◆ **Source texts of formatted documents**
____________

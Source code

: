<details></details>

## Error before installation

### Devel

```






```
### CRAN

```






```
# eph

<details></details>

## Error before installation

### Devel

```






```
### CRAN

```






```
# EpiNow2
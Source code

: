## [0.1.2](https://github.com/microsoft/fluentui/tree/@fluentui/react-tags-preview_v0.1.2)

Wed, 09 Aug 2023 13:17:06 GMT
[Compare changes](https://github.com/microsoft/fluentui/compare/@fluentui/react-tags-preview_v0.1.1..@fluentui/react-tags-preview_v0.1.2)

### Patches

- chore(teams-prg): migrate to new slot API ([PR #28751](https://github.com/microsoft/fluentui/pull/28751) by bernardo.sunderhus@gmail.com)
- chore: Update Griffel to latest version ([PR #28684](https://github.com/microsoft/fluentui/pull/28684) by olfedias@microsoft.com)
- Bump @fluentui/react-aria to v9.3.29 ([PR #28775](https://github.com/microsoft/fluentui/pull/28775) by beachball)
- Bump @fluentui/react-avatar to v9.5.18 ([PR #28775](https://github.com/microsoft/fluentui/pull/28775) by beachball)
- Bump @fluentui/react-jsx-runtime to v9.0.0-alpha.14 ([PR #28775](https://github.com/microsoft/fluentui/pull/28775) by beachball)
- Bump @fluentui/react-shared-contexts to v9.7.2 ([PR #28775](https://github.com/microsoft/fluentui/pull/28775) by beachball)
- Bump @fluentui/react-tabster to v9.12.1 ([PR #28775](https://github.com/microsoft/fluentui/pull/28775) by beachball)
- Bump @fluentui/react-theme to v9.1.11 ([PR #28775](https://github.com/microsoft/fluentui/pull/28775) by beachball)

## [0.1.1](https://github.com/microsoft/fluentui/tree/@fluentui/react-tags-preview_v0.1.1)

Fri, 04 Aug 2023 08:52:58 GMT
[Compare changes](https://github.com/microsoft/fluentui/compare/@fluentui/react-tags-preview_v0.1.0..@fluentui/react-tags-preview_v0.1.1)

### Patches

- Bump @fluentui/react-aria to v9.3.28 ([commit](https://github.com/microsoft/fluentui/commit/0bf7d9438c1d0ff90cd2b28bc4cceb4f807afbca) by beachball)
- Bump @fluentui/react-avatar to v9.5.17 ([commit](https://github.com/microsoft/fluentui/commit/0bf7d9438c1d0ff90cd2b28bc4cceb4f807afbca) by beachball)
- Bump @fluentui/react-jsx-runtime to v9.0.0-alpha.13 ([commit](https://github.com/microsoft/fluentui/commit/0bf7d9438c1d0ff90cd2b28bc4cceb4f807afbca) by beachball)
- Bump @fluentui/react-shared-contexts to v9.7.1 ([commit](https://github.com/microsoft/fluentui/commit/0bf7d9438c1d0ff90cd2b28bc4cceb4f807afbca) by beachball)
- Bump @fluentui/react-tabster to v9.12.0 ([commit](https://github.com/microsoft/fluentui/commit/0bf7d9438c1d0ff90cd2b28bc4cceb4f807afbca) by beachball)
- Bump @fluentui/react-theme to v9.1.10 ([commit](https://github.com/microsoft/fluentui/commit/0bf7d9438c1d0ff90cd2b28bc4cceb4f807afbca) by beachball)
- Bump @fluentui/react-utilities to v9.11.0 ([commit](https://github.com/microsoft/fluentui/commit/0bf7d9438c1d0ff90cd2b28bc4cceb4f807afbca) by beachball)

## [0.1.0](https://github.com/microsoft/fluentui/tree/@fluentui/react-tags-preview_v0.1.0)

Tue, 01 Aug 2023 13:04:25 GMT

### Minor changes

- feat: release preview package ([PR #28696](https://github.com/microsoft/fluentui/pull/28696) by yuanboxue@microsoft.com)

____________

◆ **Activity**
Reproduce every line above. Keep it exact.

◆ **Solution**
Source code

:<details></details>

## Error before installation

### Devel

```






```
### CRAN

```






```
# eph

<details></details>

## Error before installation

### Devel

```






```
### CRAN

```






```
# EpiNow2
Source code

:## [0.1.2](https://github.com/microsoft/fluentui/tree/@fluentui/react-tags-preview_v0.1.2)

Wed, 09 Aug 2023 13:17:06 GMT
[Compare changes](https://github.com/microsoft/fluentui/compare/@fluentui/react-tags-preview_v0.1.1..@fluentui/react-tags-preview_v0.1.2)

### Patches

- chore(teams-prg): migrate to new slot API ([PR #28751](https://github.com/microsoft/fluentui/pull/28751) by bernardo.sunderhus@gmail.com)
- chore: Update Griffel to latest version ([PR #28684](https://github.com/microsoft/fluentui/pull/28684) by olfedias@microsoft.com)
- Bump @fluentui/react-aria to v9.3.29 ([PR #28775](https://github.com/microsoft/fluentui/pull/28775) by beachball)
- Bump @fluentui/react-avatar to v9.5.18 ([PR #28775](https://github.com/microsoft/fluentui/pull/28775) by beachball)
- Bump @fluentui/react-jsx-runtime to v9.0.0-alpha.14 ([PR #28775](https://github.com/microsoft/fluentui/pull/28775) by beachball)
- Bump @fluentui/react-shared-contexts to v9.7.2 ([PR #28775](https://github.com/microsoft/fluentui/pull/28775) by beachball)
- Bump @fluentui/react-tabster to v9.12.1 ([PR #28775](https://github.com/microsoft/fluentui/pull/28775) by beachball)
- Bump @fluentui/react-theme to v9.1.11 ([PR #28775](https://github.com/microsoft/fluentui/pull/28775) by beachball)

## [0.1.1](https://github.com/microsoft/fluentui/tree/@fluentui/react-tags-preview_v0.1.1)

Fri, 04 Aug 2023 08:52:58 GMT
[Compare changes](https://github.com/microsoft/fluentui/compare/@fluentui/react-tags-preview_v0.1.0..@fluentui/react-tags-preview_v0.1.1)

### Patches

- Bump @fluentui/react-aria to v9.3.28 ([commit](https://github.com/microsoft/fluentui/commit/0bf7d9438c1d0ff90cd2b28bc4cceb4f807afbca) by beachball)
- Bump @fluentui/react-avatar to v9.5.17 ([commit](https://github.com/microsoft/fluentui/commit/0bf7d9438c1d0ff90cd2b28bc4cceb4f807afbca) by beachball)
- Bump @fluentui/react-jsx-runtime to v9.0.0-alpha.13 ([commit](https://github.com/microsoft/fluentui/commit/0bf7d9438c1d0ff90cd2b28bc4cceb4f807afbca) by beachball)
- Bump @fluentui/react-shared-contexts to v9.7.1 ([commit](https://github.com/microsoft/fluentui/commit/0bf7d9438c1d0ff90cd2b28bc4cceb4f807afbca) by beachball)
- Bump @fluentui/react-tabster to v9.12.0 ([commit](https://github.com/microsoft/fluentui/commit/0bf7d9438c1d0ff90cd2b28bc4cceb4f807afbca) by beachball)
- Bump @fluentui/react-theme to v9.1.10 ([commit](https://github.com/microsoft/fluentui/commit/0bf7d9438c1d0ff90cd2b28bc4cceb4f807afbca) by beachball)
- Bump @fluentui/react-utilities to v9.11.0 ([commit](https://github.com/microsoft/fluentui/commit/0bf7d9438c1d0ff90cd2b28bc4cceb4f807afbca) by beachball)

## [0.1.0](https://github.com/microsoft/fluentui/tree/@fluentui/react-tags-preview_v0.1.0)

Tue, 01 Aug 2023 13:04:25 GMT

### Minor changes

- feat: release preview package ([PR #28696](https://github.com/microsoft/fluentui/pull/28696) by yuanboxue@microsoft.com)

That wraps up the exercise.